Mi sento uno zombie ogni volta che scendo dal treno. A proposito avete notato che con i rincari della benzina c’è sempre più gente che utilizza i mezzi pubblici? Sì? Pare che ce ne siamo accorti solo noi perché i treni sono sempre gli stessi, in numero, in passaggi e, purtroppo, anche in odori e orrori. No ma c’è l’alta velocità da fare, certo. Fondamentale come il ponte sullo stretto di Messina. Peccato che i pendolari utilizzino quei treni di cui non frega niente a nessuno. Si chiamano regionali.

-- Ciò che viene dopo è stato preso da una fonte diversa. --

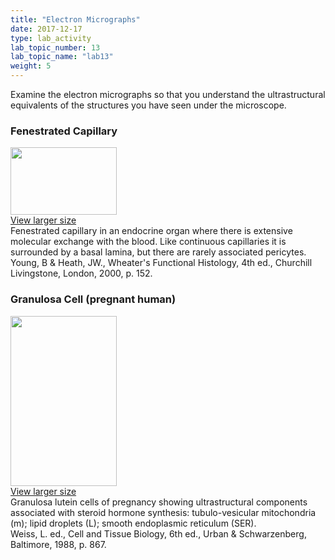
 ```yaml
---
title: "Electron Micrographs"
date: 2017-12-17
type: lab_activity
lab_topic_number: 13
lab_topic_name: "lab13"
weight: 5
---
```

<div class="entrybody">
						<p>Examine the electron micrographs so that you understand the ultrastructural equivalents of the structures you have seen under the microscope.</p>

<h3>Fenestrated Capillary</h3>

<div class="slidepopup"><div class="thumbnail"> <a href="/assets_c/2009/07/64-1363/" target="_blank" > <img src="http://ccnmtl.columbia.edu/projects/histologylab/assets/images/64-thumb-170x108-1363.jpg" width="170" height="108" alt="" class="mt-image-left"> </a><br> <a href="/assets_c/2009/07/64-1363/" target="_blank" >View larger size</a></div><div class="slidetxt">Fenestrated capillary in an endocrine organ where there is extensive molecular exchange with the blood. Like continuous capillaries it is surrounded by a basal lamina, but there are rarely associated pericytes.<br>
Young, B &amp; Heath, <span class="caps">JW.,</span> Wheater's Functional Histology, 4th ed., Churchill Livingstone, London, 2000, p. 152.</div></div>

<h3>Granulosa Cell (pregnant human)</h3>

<div class="slidepopup"><div class="thumbnail"> <a href="/assets_c/2009/07/65-1366/" target="_blank" > <img src="http://ccnmtl.columbia.edu/projects/histologylab/assets/images/65-thumb-170x272-1366.jpg" width="170" height="272" alt="" class="mt-image-left"> </a><br> <a href="/assets_c/2009/07/65-1366/" target="_blank" >View larger size</a></div><div class="slidetxt">Granulosa lutein cells of pregnancy showing ultrastructural components associated with steroid hormone synthesis: tubulo-vesicular mitochondria (m); lipid droplets (L); smooth endoplasmic reticulum (SER).<br>
Weiss, L. ed., Cell and Tissue Biology, 6th ed., Urban &amp; Schwarzenberg, Baltimore, 1988, p. 867.</div></div>
						
						
</div>
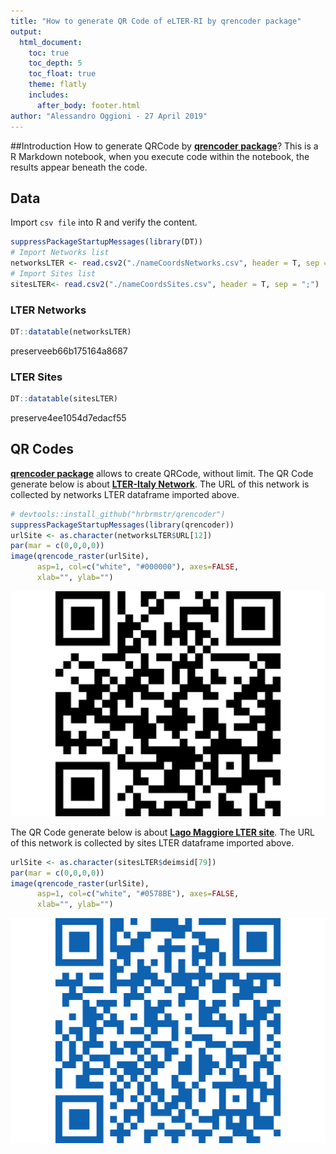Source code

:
 ```yaml
---
title: "How to generate QR Code of eLTER-RI by qrencoder package"
output: 
  html_document:
    toc: true
    toc_depth: 5
    toc_float: true
    theme: flatly
    includes:
      after_body: footer.html
author: "Alessandro Oggioni - 27 April 2019"
---
```



##Introduction
How to generate QRCode by [**qrencoder package**](https://github.com/hrbrmstr/qrencoder)?
This is a R Markdown notebook, when you execute code within the notebook, the results appear beneath the code.

## Data
Import `csv file` into R and verify the content.


```r
suppressPackageStartupMessages(library(DT))
# Import Networks list
networksLTER <- read.csv2("./nameCoordsNetworks.csv", header = T, sep = ",")
# Import Sites list
sitesLTER<- read.csv2("./nameCoordsSites.csv", header = T, sep = ";")
```

### LTER Networks

```r
DT::datatable(networksLTER)
```

preserveeb66b175164a8687

### LTER Sites

```r
DT::datatable(sitesLTER)
```

preserve4ee1054d7edacf55

## QR Codes
[**qrencoder package**](https://github.com/hrbrmstr/qrencoder) allows to create QRCode, without limit.
The QR Code generate below is about [**LTER-Italy Network**](https://deims.org/f30007c4-8a6e-4f11-ab87-569db54638fe). The URL of this network is collected by networks LTER dataframe imported above.


```r
# devtools::install_github("hrbrmstr/qrencoder")
suppressPackageStartupMessages(library(qrencoder))
urlSite <- as.character(networksLTER$URL[12])
par(mar = c(0,0,0,0))
image(qrencode_raster(urlSite), 
      asp=1, col=c("white", "#000000"), axes=FALSE, 
      xlab="", ylab="")
```

<img src="QRCodeGenerator_files/figure-html/QRCODE Network-1.png" width="672" />

The QR Code generate below is about [**Lago Maggiore LTER site**](https://deims.org/f30007c4-8a6e-4f11-ab87-569db54638fe). The URL of this network is collected by sites LTER dataframe imported above.

```r
urlSite <- as.character(sitesLTER$deimsid[79])
par(mar = c(0,0,0,0))
image(qrencode_raster(urlSite), 
      asp=1, col=c("white", "#0578BE"), axes=FALSE, 
      xlab="", ylab="")
```

<img src="QRCodeGenerator_files/figure-html/QRCODE Site-1.png" width="672" />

Mi sento uno zombie, dicevo. Siamo una massa informe di persone che attraversano il sottopassaggio e si riversano nelle vie di Bologna. Abbiamo un cartellino da timbrare e uno stipendio da guadagnare. Sì, lo stesso stipendio che alla seconda settimana del mese finisce.
Ma bisogna essere ottimisti, certo.
Guardare al futuro.
Certo.
Alla pensione magari. Se ti va bene ci arrivi a settant’anni. Io che ho iniziato a lavorare, stagionalmente, a quattordici anni forse ci andrò a sessantasette. Se le cose non cambieranno ancora, naturalmente. Sono certo che in pensione farò tutto ciò che non ho potuto fare a trentacinque anni. A dire il vero non ne sono così sicuro. No, non sono convinto per niente. Una cosa la so.
Mi guarderò indietro, prima o poi, e mi darò del coglione.